Drug‐releasing intravesical floating technology for sequential gemcitabine and docetaxel in non‐muscle‐invasive bladder cancer
Ashley C. Rhodes, Kaitlyn A. McClintic, Emily Witt, Ikenna Nwosu, Kyle R. Balk, Colin Reis, Ian C. Sutton, Jianling Bi, Melinda Z. Fu, Michael A. O’Donnell, Vignesh T. Packiam, James D. Byrne

TL;DR
A new floating device delivers bladder cancer drugs in sequence, improving treatment while allowing patient mobility.
Contribution
A novel intravesical drug delivery device enables sequential chemotherapy with gemcitabine and docetaxel.
Findings
The DRIFT device successfully delayed docetaxel release after gemcitabine dwell time in preclinical models.
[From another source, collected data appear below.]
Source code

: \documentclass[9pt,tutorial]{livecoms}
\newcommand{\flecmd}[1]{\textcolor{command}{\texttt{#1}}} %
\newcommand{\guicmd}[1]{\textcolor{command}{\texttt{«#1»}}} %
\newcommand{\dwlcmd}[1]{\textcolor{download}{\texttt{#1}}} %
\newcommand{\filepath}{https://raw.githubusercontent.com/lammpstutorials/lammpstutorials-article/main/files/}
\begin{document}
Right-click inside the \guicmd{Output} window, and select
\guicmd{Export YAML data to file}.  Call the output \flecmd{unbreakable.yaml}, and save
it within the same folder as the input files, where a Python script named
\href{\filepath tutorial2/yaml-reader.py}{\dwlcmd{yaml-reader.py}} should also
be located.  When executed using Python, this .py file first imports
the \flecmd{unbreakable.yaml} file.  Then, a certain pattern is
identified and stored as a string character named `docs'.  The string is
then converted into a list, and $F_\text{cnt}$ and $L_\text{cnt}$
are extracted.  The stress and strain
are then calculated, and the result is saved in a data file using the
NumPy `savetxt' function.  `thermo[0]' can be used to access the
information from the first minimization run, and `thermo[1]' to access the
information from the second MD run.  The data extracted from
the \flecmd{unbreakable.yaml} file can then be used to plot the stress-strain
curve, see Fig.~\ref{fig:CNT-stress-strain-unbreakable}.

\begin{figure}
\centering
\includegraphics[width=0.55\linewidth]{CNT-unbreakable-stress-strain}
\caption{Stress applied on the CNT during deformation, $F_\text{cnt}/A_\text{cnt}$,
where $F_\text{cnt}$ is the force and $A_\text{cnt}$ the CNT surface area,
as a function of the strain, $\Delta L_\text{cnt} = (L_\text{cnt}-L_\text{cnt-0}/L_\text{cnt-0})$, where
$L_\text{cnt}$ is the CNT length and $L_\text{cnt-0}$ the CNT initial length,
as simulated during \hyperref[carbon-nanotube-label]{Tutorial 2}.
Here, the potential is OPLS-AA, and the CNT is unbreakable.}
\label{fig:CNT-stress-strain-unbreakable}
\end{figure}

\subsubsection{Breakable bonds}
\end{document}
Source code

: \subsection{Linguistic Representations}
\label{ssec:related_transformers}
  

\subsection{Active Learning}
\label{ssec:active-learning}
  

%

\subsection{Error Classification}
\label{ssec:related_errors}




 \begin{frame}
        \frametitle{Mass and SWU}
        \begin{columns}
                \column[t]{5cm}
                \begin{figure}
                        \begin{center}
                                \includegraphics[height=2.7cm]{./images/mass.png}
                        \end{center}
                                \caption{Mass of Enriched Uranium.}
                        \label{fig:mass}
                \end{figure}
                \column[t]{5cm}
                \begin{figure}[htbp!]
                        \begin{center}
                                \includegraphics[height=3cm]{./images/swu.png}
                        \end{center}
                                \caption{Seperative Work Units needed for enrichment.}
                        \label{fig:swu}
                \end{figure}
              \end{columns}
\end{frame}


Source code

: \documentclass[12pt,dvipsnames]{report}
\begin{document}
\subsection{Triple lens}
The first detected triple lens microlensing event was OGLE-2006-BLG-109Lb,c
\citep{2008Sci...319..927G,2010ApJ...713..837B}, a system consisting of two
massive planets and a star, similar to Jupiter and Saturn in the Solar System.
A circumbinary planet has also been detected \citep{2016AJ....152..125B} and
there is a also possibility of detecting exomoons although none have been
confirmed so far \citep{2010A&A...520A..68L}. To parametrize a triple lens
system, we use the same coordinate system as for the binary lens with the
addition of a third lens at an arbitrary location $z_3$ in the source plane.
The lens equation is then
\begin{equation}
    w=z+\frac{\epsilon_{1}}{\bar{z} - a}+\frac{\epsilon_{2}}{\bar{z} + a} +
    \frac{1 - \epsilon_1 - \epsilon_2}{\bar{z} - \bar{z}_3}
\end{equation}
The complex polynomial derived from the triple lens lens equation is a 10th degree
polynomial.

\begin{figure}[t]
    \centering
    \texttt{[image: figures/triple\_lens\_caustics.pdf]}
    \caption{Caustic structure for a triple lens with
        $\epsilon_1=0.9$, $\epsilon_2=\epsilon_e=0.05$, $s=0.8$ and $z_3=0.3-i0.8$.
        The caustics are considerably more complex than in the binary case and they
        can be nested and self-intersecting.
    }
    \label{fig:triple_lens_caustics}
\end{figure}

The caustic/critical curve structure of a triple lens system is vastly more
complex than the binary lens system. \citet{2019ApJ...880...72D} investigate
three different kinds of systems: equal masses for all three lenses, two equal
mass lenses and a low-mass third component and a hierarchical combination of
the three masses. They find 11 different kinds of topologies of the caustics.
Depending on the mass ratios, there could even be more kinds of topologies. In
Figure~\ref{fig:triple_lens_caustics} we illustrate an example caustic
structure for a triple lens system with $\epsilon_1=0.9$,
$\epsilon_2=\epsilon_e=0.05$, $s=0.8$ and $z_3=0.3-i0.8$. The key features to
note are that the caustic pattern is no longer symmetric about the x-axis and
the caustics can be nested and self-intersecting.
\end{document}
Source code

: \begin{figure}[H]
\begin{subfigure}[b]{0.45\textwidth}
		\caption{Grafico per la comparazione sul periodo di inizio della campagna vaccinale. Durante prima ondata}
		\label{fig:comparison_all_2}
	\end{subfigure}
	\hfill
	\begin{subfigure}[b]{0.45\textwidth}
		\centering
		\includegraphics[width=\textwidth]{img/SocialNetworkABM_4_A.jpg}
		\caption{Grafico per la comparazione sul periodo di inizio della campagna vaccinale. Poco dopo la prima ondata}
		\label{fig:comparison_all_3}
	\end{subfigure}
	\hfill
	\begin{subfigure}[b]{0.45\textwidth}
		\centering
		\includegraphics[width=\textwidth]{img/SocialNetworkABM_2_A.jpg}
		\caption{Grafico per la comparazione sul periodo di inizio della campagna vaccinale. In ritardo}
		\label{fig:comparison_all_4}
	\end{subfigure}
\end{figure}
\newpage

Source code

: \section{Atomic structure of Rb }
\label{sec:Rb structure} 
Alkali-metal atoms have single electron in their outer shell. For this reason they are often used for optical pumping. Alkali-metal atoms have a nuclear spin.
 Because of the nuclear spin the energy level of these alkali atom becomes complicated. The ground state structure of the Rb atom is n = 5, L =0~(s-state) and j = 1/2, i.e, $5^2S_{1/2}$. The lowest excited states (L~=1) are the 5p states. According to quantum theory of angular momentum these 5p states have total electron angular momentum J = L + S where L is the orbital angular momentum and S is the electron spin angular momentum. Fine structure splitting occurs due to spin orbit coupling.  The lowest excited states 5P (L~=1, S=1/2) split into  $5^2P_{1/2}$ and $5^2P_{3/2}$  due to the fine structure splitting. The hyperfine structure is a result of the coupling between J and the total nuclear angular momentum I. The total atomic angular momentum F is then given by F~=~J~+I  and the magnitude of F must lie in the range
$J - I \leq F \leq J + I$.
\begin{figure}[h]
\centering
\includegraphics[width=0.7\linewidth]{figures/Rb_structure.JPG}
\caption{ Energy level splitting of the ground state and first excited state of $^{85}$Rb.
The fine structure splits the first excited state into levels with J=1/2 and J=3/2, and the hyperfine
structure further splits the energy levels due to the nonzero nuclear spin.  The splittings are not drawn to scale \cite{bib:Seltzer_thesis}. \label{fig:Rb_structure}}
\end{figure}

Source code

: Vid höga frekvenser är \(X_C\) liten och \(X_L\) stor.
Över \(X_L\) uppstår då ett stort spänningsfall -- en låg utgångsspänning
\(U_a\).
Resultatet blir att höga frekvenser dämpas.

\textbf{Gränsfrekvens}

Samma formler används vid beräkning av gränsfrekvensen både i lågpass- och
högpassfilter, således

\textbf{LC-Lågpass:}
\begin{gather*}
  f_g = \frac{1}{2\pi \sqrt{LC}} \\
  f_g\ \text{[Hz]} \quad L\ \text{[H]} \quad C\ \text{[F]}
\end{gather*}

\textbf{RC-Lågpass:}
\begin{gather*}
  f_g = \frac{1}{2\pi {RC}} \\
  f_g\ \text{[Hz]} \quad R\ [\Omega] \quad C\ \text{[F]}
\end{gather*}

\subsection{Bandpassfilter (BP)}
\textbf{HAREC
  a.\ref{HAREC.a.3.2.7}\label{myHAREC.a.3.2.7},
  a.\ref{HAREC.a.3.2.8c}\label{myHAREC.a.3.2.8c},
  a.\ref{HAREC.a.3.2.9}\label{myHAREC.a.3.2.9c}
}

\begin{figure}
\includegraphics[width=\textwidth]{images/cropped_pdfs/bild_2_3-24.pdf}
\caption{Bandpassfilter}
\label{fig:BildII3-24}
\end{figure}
FluoroPel coating optimization significantly extended drug dissolution times (P < 0.001).
Gemcitabine dwell time enhanced docetaxel tissue penetration (P < 0.001).
Abstract
To develop a drug‐releasing intravesical floating technology (DRIFT) device for controlled sequential delivery of gemcitabine and docetaxel (Gem/Doce) to optimise the treatment of non‐muscle‐invasive bladder cancer (NMIBC) while enabling patient mobility and self‐removal, as sequential intravesical Gem/Doce has been increasingly utilised but has logistical limitations requiring prolonged clinic visits and patient immobilisation. The DRIFT device features a three‐dimensional printed perforated tube with latex sleeve, dissolvable polyvinyl acetate and polyvinylpyrrolidone end cap with adjustable fluorinated polymer (FluoroPel) coating, and patient‐removal suture. A 14‐F catheter is placed and intravesical gemcitabine is instilled. The deflated DRIFT device is inserted via catheter and inflated with docetaxel and air. The catheter is removed, allowing gemcitabine to dwell temporarily and…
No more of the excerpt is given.